Kesey's next novel, SOMETIMES A GREAT NOTION appeared two years later and was also made into a film, this time directed by Paul Newman. The story was set in a logging community and centered on two brothers and their bitter rivalry in the family. Hank Stamper is a raw and aggressive man of nature, and his opponent is Draeger, an union official attempting to force local loggers into conformity. Hank's half-brother, the introspective Lee, chooses to retreat into intellectualism instead of action. After the work, Kesey gave up publishing novels. He formed a band of 'Merrie Pranksters', set up a commune in La Honda, California, bought an old school bus, and toured America and Mexico with his friends, among them Neal Cassidy, Kerouac's travel companion. In 1965 Kesey was arrested for possession of marijuana. He fled to Mexico, where he faked an unconvincing suicide and then returned to the United States, serving a five-month prison sentence at the San Mateo County Jail.
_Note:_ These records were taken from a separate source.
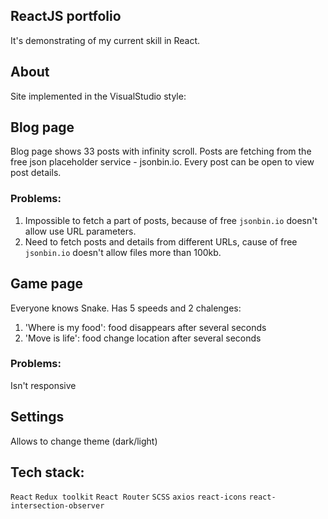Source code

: ## ReactJS portfolio

It's demonstrating of my current skill in React.

## About

Site implemented in the VisualStudio style:

## Blog page

Blog page shows 33 posts with infinity scroll.
Posts are fetching from the free json placeholder service - jsonbin.io.
Every post can be open to view post details.

### Problems:

1. Impossible to fetch a part of posts, because of free `jsonbin.io` doesn't allow use URL parameters.
2. Need to fetch posts and details from different URLs, cause of free `jsonbin.io` doesn't allow files more than 100kb.

## Game page

Everyone knows Snake. Has 5 speeds and 2 chalenges: 
1. 'Where is my food': food disappears after several seconds
2. 'Move is life': food change location after several seconds

### Problems:

Isn't responsive

## Settings

Allows to change theme (dark/light)

## Tech stack:

`React`
`Redux toolkit`
`React Router`
`SCSS`
`axios`
`react-icons`
`react-intersection-observer`
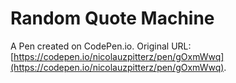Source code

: # Random Quote Machine

A Pen created on CodePen.io. Original URL: [https://codepen.io/nicolauzpitterz/pen/gOxmWwq](https://codepen.io/nicolauzpitterz/pen/gOxmWwq).


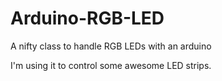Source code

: # Arduino-RGB-LED
A nifty class to handle RGB LEDs with an arduino

I'm using it to control some awesome LED strips.
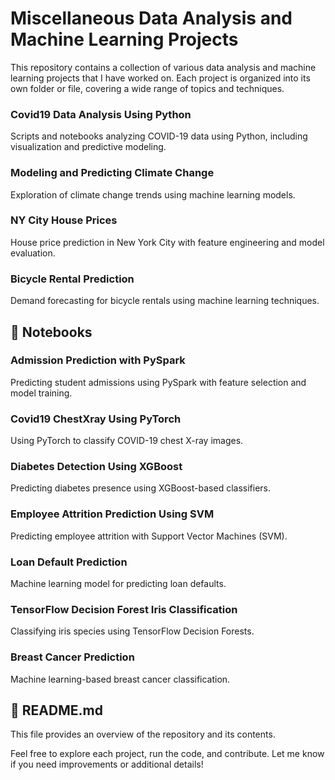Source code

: # Miscellaneous Data Analysis and Machine Learning Projects

This repository contains a collection of various data analysis and machine learning projects that I have worked on. Each project is organized into its own folder or file, covering a wide range of topics and techniques.

### Covid19 Data Analysis Using Python
Scripts and notebooks analyzing COVID-19 data using Python, including visualization and predictive modeling.

### Modeling and Predicting Climate Change
Exploration of climate change trends using machine learning models.

### NY City House Prices
House price prediction in New York City with feature engineering and model evaluation.

### Bicycle Rental Prediction
Demand forecasting for bicycle rentals using machine learning techniques.

## 📝 Notebooks

### Admission Prediction with PySpark
Predicting student admissions using PySpark with feature selection and model training.

### Covid19 ChestXray Using PyTorch
Using PyTorch to classify COVID-19 chest X-ray images.

### Diabetes Detection Using XGBoost
Predicting diabetes presence using XGBoost-based classifiers.

### Employee Attrition Prediction Using SVM
Predicting employee attrition with Support Vector Machines (SVM).

### Loan Default Prediction
Machine learning model for predicting loan defaults.

### TensorFlow Decision Forest Iris Classification
Classifying iris species using TensorFlow Decision Forests.

### Breast Cancer Prediction
Machine learning-based breast cancer classification.

## 📄 README.md
This file provides an overview of the repository and its contents.

Feel free to explore each project, run the code, and contribute. Let me know if you need improvements or additional details!
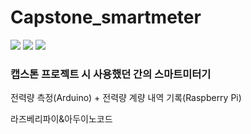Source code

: # Capstone_smartmeter

<img src="https://img.shields.io/badge/-Raspberry%20Pi-%23A22846?style=flat-square&logo=Raspberry Pi&logoColor=white"/> <img src="https://img.shields.io/badge/-Arduino-%2300979D?style=flat-square&logo=Arduino&logoColor=white"/> <img src="https://img.shields.io/badge/-PHP-%237377AD?style=flat-square&logo=PHP&logoColor=white"/>
### 캡스톤 프로젝트 시 사용했던 간의 스마트미터기
전력량 측정(Arduino) + 전력량 계량 내역 기록(Raspberry Pi)

라즈베리파이&amp;아두이노코드

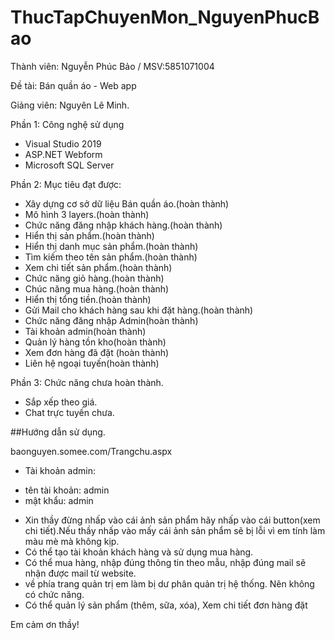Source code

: # ThucTapChuyenMon_NguyenPhucBao
Thành viên: Nguyễn Phúc Bảo / MSV:5851071004

Đề tài: Bán quần áo - Web app

Giảng viên: Nguyên Lê Minh.


Phần 1: Công nghệ sử dụng
+ Visual Studio 2019
+ ASP.NET Webform
+ Microsoft SQL Server


Phần 2: Mục tiêu đạt được:
+ Xây dựng cơ sở dữ liệu Bán quần áo.(hoàn thành)
+ Mô hình 3 layers.(hoàn thành)
+ Chức năng đăng nhập khách hàng.(hoàn thành)
+ Hiển thị sản phẩm.(hoàn thành)
+ Hiển thị danh mục sản phẩm.(hoàn thành)
+ Tìm kiếm theo tên sản phẩm.(hoàn thành)
+ Xem chi tiết sản phẩm.(hoàn thành)
+ Chức năng giỏ hàng.(hoàn thành)
+ Chúc năng mua hàng.(hoàn thành)
+ Hiển thị tổng tiền.(hoàn thành)
+ Gửi Mail cho khách hàng sau khi đặt hàng.(hoàn thành)
+ Chức năng đăng nhập Admin(hoàn thành)
+ Tài khoản admin(hoàn thành)
+ Quản lý hàng tồn kho(hoàn thành)
+ Xem đơn hàng đã đặt (hoàn thành)
+ Liên hệ ngoại tuyến(hoàn thành)

Phần 3: Chức năng chưa hoàn thành.
+ Sắp xếp theo giá.
+ Chat trực tuyến chưa.

##Hướng dẫn sử dụng.

baonguyen.somee.com/Trangchu.aspx

+ Tài khoản admin:
- tên tài khoản: admin
- mật khẩu: admin
+ Xin thầy đừng nhấp vào cái ảnh sản phẩm hãy nhấp vào cái button(xem chi tiết).Nếu thầy nhấp vào mấy cái ảnh sản phẩm sẽ bị lỗi vì em tính làm màu mè mà không kịp.
+ Có thể tạo tài khoản khách hàng và sử dụng mua hàng.
+ Có thể mua hàng, nhập đúng thông tin theo mẫu, nhập đúng mail sẽ nhận được mail từ website.
+ về phía trang quản trị em làm bị dư phân quản trị hệ thống. Nên không có chức năng.
+ Có thể quản lý sản phẩm (thêm, sữa, xóa), Xem chi tiết đơn hàng đặt

Em cảm ơn thầy!




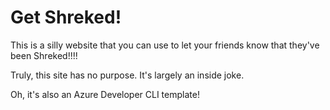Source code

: # Get Shreked!
This is a silly website that you can use to let your friends know that they've been Shreked!!!!

Truly, this site has no purpose. It's largely an inside joke. 

Oh, it's also an Azure Developer CLI template!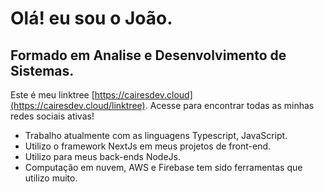# Olá! eu sou o João.
## Formado em Analise e Desenvolvimento de Sistemas.

Este é meu linktree [https://cairesdev.cloud](https://cairesdev.cloud/linktree).
Acesse para encontrar todas as minhas redes sociais ativas!


- Trabalho atualmente com as linguagens Typescript, JavaScript.
- Utilizo o framework NextJs em meus projetos de front-end.
- Utilizo para meus back-ends NodeJs.
- Computação em nuvem, AWS e Firebase tem sido ferramentas que utilizo muito.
After this tumultuous period he settled down with his wife to raise their four children, and taught a graduate writing seminar at the University of Oregon. In the early 1970s Kesey returned to writing and published KESEY'S GARAGE SALE (1973). His later works include the children's book LITTLE TRICKER THE SQUIRREL MEETS BIG DOUBLE THE BEAR (1990) and SAILOR SONG (1992), a futuristic tale about an Alaskan fishing village and Hollywood film crew. LAST GO ROUND (1994), Kesey's last book, was an account of a famous Oregon rodeo written in the form of pulp fiction. Kesey died of complications after surgery for liver cancer on November 10, 2001 in Eugene, Oregon.